*What you will do*
Your task is to copy every line below that contains the word "algebraic".
=== Begin Enclosure ===
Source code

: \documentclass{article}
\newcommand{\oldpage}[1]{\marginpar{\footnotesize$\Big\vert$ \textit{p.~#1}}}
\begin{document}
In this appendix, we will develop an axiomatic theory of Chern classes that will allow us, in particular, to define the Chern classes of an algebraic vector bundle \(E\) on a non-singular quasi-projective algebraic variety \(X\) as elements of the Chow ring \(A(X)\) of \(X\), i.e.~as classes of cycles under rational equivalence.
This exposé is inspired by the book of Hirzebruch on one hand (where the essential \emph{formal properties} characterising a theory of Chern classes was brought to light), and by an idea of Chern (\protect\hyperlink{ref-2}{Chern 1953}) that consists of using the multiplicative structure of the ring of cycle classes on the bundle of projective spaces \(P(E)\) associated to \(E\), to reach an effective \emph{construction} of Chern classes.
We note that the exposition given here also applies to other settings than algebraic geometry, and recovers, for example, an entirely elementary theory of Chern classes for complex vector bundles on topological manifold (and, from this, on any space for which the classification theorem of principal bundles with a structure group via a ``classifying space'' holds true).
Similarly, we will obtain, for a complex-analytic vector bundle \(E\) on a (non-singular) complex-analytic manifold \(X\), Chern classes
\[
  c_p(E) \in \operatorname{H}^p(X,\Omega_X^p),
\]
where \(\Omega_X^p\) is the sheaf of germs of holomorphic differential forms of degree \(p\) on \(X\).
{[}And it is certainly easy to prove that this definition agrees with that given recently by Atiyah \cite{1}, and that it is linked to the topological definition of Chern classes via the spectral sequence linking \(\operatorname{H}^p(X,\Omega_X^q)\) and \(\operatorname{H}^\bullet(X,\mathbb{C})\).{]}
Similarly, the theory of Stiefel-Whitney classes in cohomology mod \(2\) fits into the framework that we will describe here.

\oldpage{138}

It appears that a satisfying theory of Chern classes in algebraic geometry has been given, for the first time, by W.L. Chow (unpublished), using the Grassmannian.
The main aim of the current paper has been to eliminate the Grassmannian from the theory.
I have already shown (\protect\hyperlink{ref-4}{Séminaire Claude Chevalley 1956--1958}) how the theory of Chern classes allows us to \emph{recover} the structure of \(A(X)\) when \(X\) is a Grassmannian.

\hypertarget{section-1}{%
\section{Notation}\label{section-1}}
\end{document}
=== End Enclosure ===
*Response area*
In this appendix, we will develop an axiomatic theory of Chern classes that will allow us, in particular, to define the Chern classes of an algebraic vector bundle \(E\) on a non-singular quasi-projective algebraic variety \(X\) as elements of the Chow ring \(A(X)\) of \(X\), i.e.~as classes of cycles under rational equivalence.
We note that the exposition given here also applies to other settings than algebraic geometry, and recovers, for example, an entirely elementary theory of Chern classes for complex vector bundles on topological manifold (and, from this, on any space for which the classification theorem of principal bundles with a structure group via a ``classifying space'' holds true).
It appears that a satisfying theory of Chern classes in algebraic geometry has been given, for the first time, by W.L. Chow (unpublished), using the Grassmannian.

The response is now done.